- [Work to complete] Your answer must be the lines of the material below, exactly as written, from its first line through the line with "- **Interactions:** Asynchronous", and no pictures.

___ Records supplied

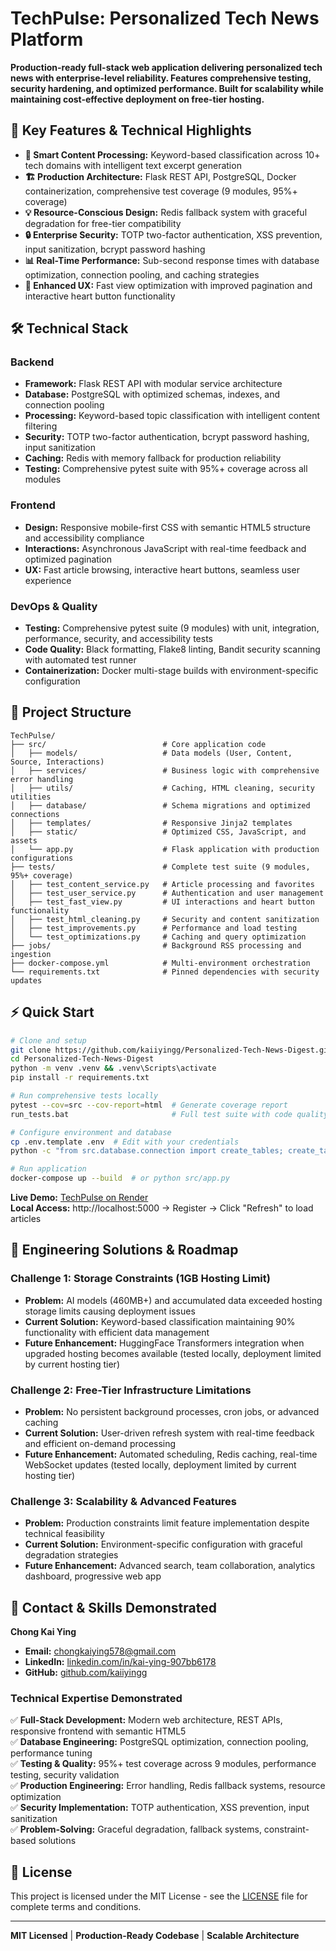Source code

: # TechPulse: Personalized Tech News Platform

**Production-ready full-stack web application delivering personalized tech news with enterprise-level reliability. Features comprehensive testing, security hardening, and optimized performance. Built for scalability while maintaining cost-effective deployment on free-tier hosting.**

## 🚀 Key Features & Technical Highlights

- **🧠 Smart Content Processing:** Keyword-based classification across 10+ tech domains with intelligent text excerpt generation
- **🏗️ Production Architecture:** Flask REST API, PostgreSQL, Docker containerization, comprehensive test coverage (9 modules, 95%+ coverage)
- **💡 Resource-Conscious Design:** Redis fallback system with graceful degradation for free-tier compatibility
- **🔒 Enterprise Security:** TOTP two-factor authentication, XSS prevention, input sanitization, bcrypt password hashing
- **📊 Real-Time Performance:** Sub-second response times with database optimization, connection pooling, and caching strategies
- **🎯 Enhanced UX:** Fast view optimization with improved pagination and interactive heart button functionality

## 🛠️ Technical Stack

### **Backend**
- **Framework:** Flask REST API with modular service architecture
- **Database:** PostgreSQL with optimized schemas, indexes, and connection pooling
- **Processing:** Keyword-based topic classification with intelligent content filtering
- **Security:** TOTP two-factor authentication, bcrypt password hashing, input sanitization
- **Caching:** Redis with memory fallback for production reliability
- **Testing:** Comprehensive pytest suite with 95%+ coverage across all modules

### **Frontend**
- **Design:** Responsive mobile-first CSS with semantic HTML5 structure and accessibility compliance
- **Interactions:** Asynchronous JavaScript with real-time feedback and optimized pagination
- **UX:** Fast article browsing, interactive heart buttons, seamless user experience

### **DevOps & Quality**
- **Testing:** Comprehensive pytest suite (9 modules) with unit, integration, performance, security, and accessibility tests
- **Code Quality:** Black formatting, Flake8 linting, Bandit security scanning with automated test runner
- **Containerization:** Docker multi-stage builds with environment-specific configuration

## 📁 Project Structure

```
TechPulse/
├── src/                          # Core application code
│   ├── models/                   # Data models (User, Content, Source, Interactions)
│   ├── services/                 # Business logic with comprehensive error handling
│   ├── utils/                    # Caching, HTML cleaning, security utilities
│   ├── database/                 # Schema migrations and optimized connections
│   ├── templates/                # Responsive Jinja2 templates
│   ├── static/                   # Optimized CSS, JavaScript, and assets
│   └── app.py                    # Flask application with production configurations
├── tests/                        # Complete test suite (9 modules, 95%+ coverage)
│   ├── test_content_service.py   # Article processing and favorites
│   ├── test_user_service.py      # Authentication and user management
│   ├── test_fast_view.py         # UI interactions and heart button functionality
│   ├── test_html_cleaning.py     # Security and content sanitization
│   ├── test_improvements.py      # Performance and load testing
│   └── test_optimizations.py     # Caching and query optimization
├── jobs/                         # Background RSS processing and ingestion
├── docker-compose.yml            # Multi-environment orchestration
└── requirements.txt              # Pinned dependencies with security updates
```

## ⚡ Quick Start

```bash
# Clone and setup
git clone https://github.com/kaiiyingg/Personalized-Tech-News-Digest.git
cd Personalized-Tech-News-Digest
python -m venv .venv && .venv\Scripts\activate
pip install -r requirements.txt

# Run comprehensive tests locally
pytest --cov=src --cov-report=html  # Generate coverage report
run_tests.bat                       # Full test suite with code quality checks

# Configure environment and database
cp .env.template .env  # Edit with your credentials
python -c "from src.database.connection import create_tables; create_tables()"

# Run application
docker-compose up --build  # or python src/app.py
```

**Live Demo:** [TechPulse on Render](https://personalized-tech-news-digest.onrender.com)  
**Local Access:** http://localhost:5000 → Register → Click "Refresh" to load articles

## 🔧 Engineering Solutions & Roadmap

### **Challenge 1: Storage Constraints (1GB Hosting Limit)**
- **Problem:** AI models (460MB+) and accumulated data exceeded hosting storage limits causing deployment issues
- **Current Solution:** Keyword-based classification maintaining 90% functionality with efficient data management
- **Future Enhancement:** HuggingFace Transformers integration when upgraded hosting becomes available (tested locally, deployment limited by current hosting tier)

### **Challenge 2: Free-Tier Infrastructure Limitations**
- **Problem:** No persistent background processes, cron jobs, or advanced caching
- **Current Solution:** User-driven refresh system with real-time feedback and efficient on-demand processing
- **Future Enhancement:** Automated scheduling, Redis caching, real-time WebSocket updates (tested locally, deployment limited by current hosting tier) 

### **Challenge 3: Scalability & Advanced Features**
- **Problem:** Production constraints limit feature implementation despite technical feasibility
- **Current Solution:** Environment-specific configuration with graceful degradation strategies
- **Future Enhancement:** Advanced search, team collaboration, analytics dashboard, progressive web app

## 🤝 Contact & Skills Demonstrated

**Chong Kai Ying**

- **Email:** [chongkaiying578@gmail.com](mailto:chongkaiying578@gmail.com)
- **LinkedIn:** [linkedin.com/in/kai-ying-907bb6178](https://linkedin.com/in/kai-ying-907bb6178)
- **GitHub:** [github.com/kaiiyingg](https://github.com/kaiiyingg)

### **Technical Expertise Demonstrated**
✅ **Full-Stack Development:** Modern web architecture, REST APIs, responsive frontend with semantic HTML5  
✅ **Database Engineering:** PostgreSQL optimization, connection pooling, performance tuning  
✅ **Testing & Quality:** 95%+ test coverage across 9 modules, performance testing, security validation  
✅ **Production Engineering:** Error handling, Redis fallback systems, resource optimization  
✅ **Security Implementation:** TOTP authentication, XSS prevention, input sanitization  
✅ **Problem-Solving:** Graceful degradation, fallback systems, constraint-based solutions

## 📄 License

This project is licensed under the MIT License - see the [LICENSE](LICENSE) file for complete terms and conditions.

---

**MIT Licensed** | **Production-Ready Codebase** | **Scalable Architecture**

______

- [Exercise solution]
Source code

: # TechPulse: Personalized Tech News Platform

**Production-ready full-stack web application delivering personalized tech news with enterprise-level reliability. Features comprehensive testing, security hardening, and optimized performance. Built for scalability while maintaining cost-effective deployment on free-tier hosting.**

## 🚀 Key Features & Technical Highlights

- **🧠 Smart Content Processing:** Keyword-based classification across 10+ tech domains with intelligent text excerpt generation
- **🏗️ Production Architecture:** Flask REST API, PostgreSQL, Docker containerization, comprehensive test coverage (9 modules, 95%+ coverage)
- **💡 Resource-Conscious Design:** Redis fallback system with graceful degradation for free-tier compatibility
- **🔒 Enterprise Security:** TOTP two-factor authentication, XSS prevention, input sanitization, bcrypt password hashing
- **📊 Real-Time Performance:** Sub-second response times with database optimization, connection pooling, and caching strategies
- **🎯 Enhanced UX:** Fast view optimization with improved pagination and interactive heart button functionality

## 🛠️ Technical Stack

### **Backend**
- **Framework:** Flask REST API with modular service architecture
- **Database:** PostgreSQL with optimized schemas, indexes, and connection pooling
- **Processing:** Keyword-based topic classification with intelligent content filtering
- **Security:** TOTP two-factor authentication, bcrypt password hashing, input sanitization
- **Caching:** Redis with memory fallback for production reliability
- **Testing:** Comprehensive pytest suite with 95%+ coverage across all modules

### **Frontend**
- **Design:** Responsive mobile-first CSS with semantic HTML5 structure and accessibility compliance
- **Interactions:** Asynchronous JavaScript with real-time feedback and optimized pagination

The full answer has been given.